2. We have before us the appeal itself and an application under Section 5, Limitation Act. On behalf of the respondent it is contended that Section 5, Limitation Act, is not applicable to the present proceedings. There can be no doubt that the Cantonments (House Accommodation) Act is a special Act. The Preamble says:
Whereas it is expedient further to amend and to consolidate the law relating to the provision of house accommodation for military officers in cantonments, it is hereby enacted as follows.
3. It is also not disputed before us that the Act is not a special Act. That being so, the question naturally arises whether a. 5, Limitation Act, is applicable to the special Act. Now Section 29, Limitation Act, as it stood before its amendment in 1922 was as follows:
(2) Nothing in this Act shall - (a) affect the Contract Act, 1872, Section 25; (b) affect or alter any period of limitation specially prescribed for any suit, appeal or application by any special or local law now or hereafter in force in British India.
(2) Nothing in this Act shall apply to suits under the Indian Divorce Act.
(3) Sections 26 and 27 and the definition of 'easement' in Section 2 shall not apply to cases arising in territories to which the Indian Basements Act, 1882, may for the time being extend.
4. In view of the amendment effected in Section 29, Limitation Act, 1908, by the Act of 1922, the situation stands slightly altered, because as the section originally stood it laid down that the provisions of the Act did not affect or alter any rule of limitation prescribed in any special or local Act. Sub-section (2) to Section 29 now says that the periods of limitation prescribed by special or local laws shall be regarded as prescribed by that Act for the purpose of Section 3 and that section and other sections, namely Section 4, Sections 9 to 18 and Section 22 shall apply unless they are expressly excluded by the special or local Act and that 'the remaining provisions of this Act, shall not apply.' The last phrase can only mean that the remaining provisions of the Act shall not apply unless they are expressly made applicable by the special or local Act. Under the old Section 29 none of the provisions of the Limitation Act was applicable unless they were expressly included by the special or local Act. The amendment to Section 29, Limitation Act in 1922 has extended and not restricted the scope.

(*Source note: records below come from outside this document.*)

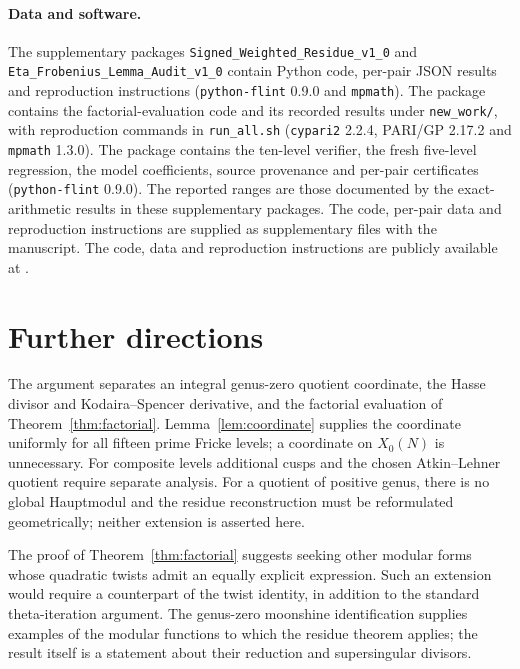 \documentclass[11pt,a4paper]{article}
\numberwithin{equation}{section}
\theoremstyle{definition}
\theoremstyle{remark}
\newcommand{\DataRepositoryURL}{}
\begin{document}
\paragraph{Data and software.}
The supplementary packages \texttt{Signed\_Weighted\_Residue\_v1\_0} and
\texttt{Eta\_Frobenius\_Lemma\_Audit\_v1\_0} contain Python code, per-pair JSON
results and reproduction instructions (\texttt{python-flint} 0.9.0 and
\texttt{mpmath}). The package 
contains the factorial-evaluation code and its recorded results under
\texttt{new\_work/}, with reproduction commands in \texttt{run\_all.sh}
(\texttt{cypari2} 2.2.4, PARI/GP 2.17.2 and \texttt{mpmath} 1.3.0).
The package  contains the
ten-level verifier, the fresh five-level regression, the model coefficients,
source provenance and per-pair certificates (\texttt{python-flint} 0.9.0).
The reported ranges are those documented by the exact-arithmetic results
in these supplementary packages.
\if\relax\detokenize\expandafter{\DataRepositoryURL}\relax
The code, per-pair data and reproduction instructions are supplied as
supplementary files with the manuscript.
\else
The code, data and reproduction instructions are publicly available at
\expandafter\url\expandafter{\DataRepositoryURL}.
\fi

\section{Further directions}
The argument separates an integral genus-zero quotient coordinate, the
Hasse divisor and Kodaira--Spencer derivative, and the factorial
evaluation of Theorem~\ref{thm:factorial}.
Lemma~\ref{lem:coordinate} supplies the coordinate uniformly for all
fifteen prime Fricke levels; a coordinate on $X_0(N)$ is unnecessary.
For composite levels additional cusps and the chosen Atkin--Lehner
quotient require separate analysis. For a quotient of positive genus,
there is no global Hauptmodul and the residue reconstruction must be
reformulated geometrically; neither extension is asserted here.

The proof of Theorem~\ref{thm:factorial} suggests seeking other modular
forms whose quadratic twists admit an equally explicit expression.
Such an extension would require a counterpart of the twist identity,
in addition to the standard theta-iteration argument. The genus-zero
moonshine identification supplies examples of the modular functions
to which the residue theorem applies; the result itself is a statement
about their reduction and supersingular divisors.
\end{document}
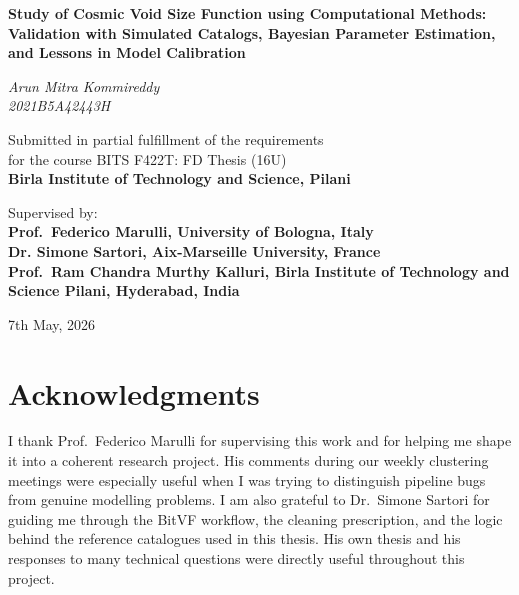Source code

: \documentclass[12pt]{report}
\begin{document}
\hypersetup{pageanchor=false}

\begin{titlepage}
    \centering
    \vspace*{2cm}
    {\Large\bfseries Study of Cosmic Void Size Function using Computational Methods:\\[6pt]
    Validation with Simulated Catalogs, Bayesian Parameter Estimation,\\[4pt]
    and Lessons in Model Calibration\par}
    \vspace{1.5cm}
    {\Large\itshape Arun Mitra Kommireddy\\ 2021B5A42443H \par}
    \vfill
    {\large Submitted in partial fulfillment of the requirements\\
    for the course BITS F422T: FD Thesis (16U)\\[6pt]
    \bfseries Birla Institute of Technology and Science, Pilani\par}
    \vspace{1cm}
    {\large Supervised by:\\\bfseries Prof.\ Federico Marulli, University of Bologna, Italy\\ Dr. Simone Sartori, Aix-Marseille University, France\\ Prof.\ Ram Chandra Murthy Kalluri, Birla Institute of Technology and Science Pilani, Hyderabad, India\par}
    \vfill
    {\large 7th May, 2026\par}
\end{titlepage}

\chapter*{Acknowledgments}

I thank Prof.\ Federico Marulli for supervising this work and for helping me shape it into a coherent research project. His comments during our weekly clustering meetings were especially useful when I was trying to distinguish pipeline bugs from genuine modelling problems. I am also grateful to Dr.\ Simone Sartori for guiding me through the BitVF workflow, the cleaning prescription, and the logic behind the reference catalogues used in this thesis. His own thesis and his responses to many technical questions were directly useful throughout this project.
\end{document}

5. Under the new Section 29, some of the provisions of the Limitation Act are made applicable without being expressly included unless they are expressly excluded by the special or local Act. The rest of the provisions remain as before applicable only when they are expressly included. The expression 'the remaining provisions of this Act shall not apply' in the amended Section 29 simply means that they are not to apply proprio vigore, that is, merely by virtue of the Limitation Act itself, and that if they are to apply, the grounds for applying them must be found in the special or local Act itself. This was the view taken by a Bench of the Patna High Court in Hasan Imam v. Brahmdeo Singh ('30) 17 A.I.R. 1930 Pat. 301 and this is the view which commends itself to us. We are further fortified by the decision of the Calcutta High Court in Neelratan Ganguli v. Emperor : AIR1933Cal124 . Their Lordships were dealing with the Emergency Powers Ordinance, 2 of 1932, which was a special law within the meaning of Section 29, Limitation Act. It was held that Section 5, Limitation Act had no application to an appeal under Section 39 of the Ordinance. Rankin C.J. at p. 374 observed:
Accordingly, while the provision of the Ordinance is that the appeal shall be brought within a certain time, prima facie that attracts the operation of Section 3, Limitation Act, which contains a provision against the Court entertaining 'the appeal'. It is necessary, however, in this case, to pursue the provisions of Section 29 of the Act somewhat further. That section goes on to provide that, for the purpose of determining the period of limitation, certain provisions of the Limitation Act shall apply only in so far as and to the extent to which they are not expressly excluded by the special law, and further that 'the remaining provisions of this Act shall not apply.' Now, Section 5, Limitation Act, is not one of the provisions which are to apply in the absence of something to the contrary. It is one of the sections to which the concluding clause is applicable, namely the remaining provisions of this Act shall not apply'.... this is not a provision prohibiting any special law making the sections applicable or any special law according to the intention of which such a section as Section 5 can be deemed to be applicable. It means that, so far as the Limitation Act is concerned, the section is not to be deemed to be one which is to be applied to the special law.
6. Whatever, therefore, may be the merits of the present application under Section 5, which is supported by an affidavit not contradicted by the opposite party, it is clear that we have no jurisdiction to entertain the application. We accordingly dismiss the application under Section 5, Limitation Act.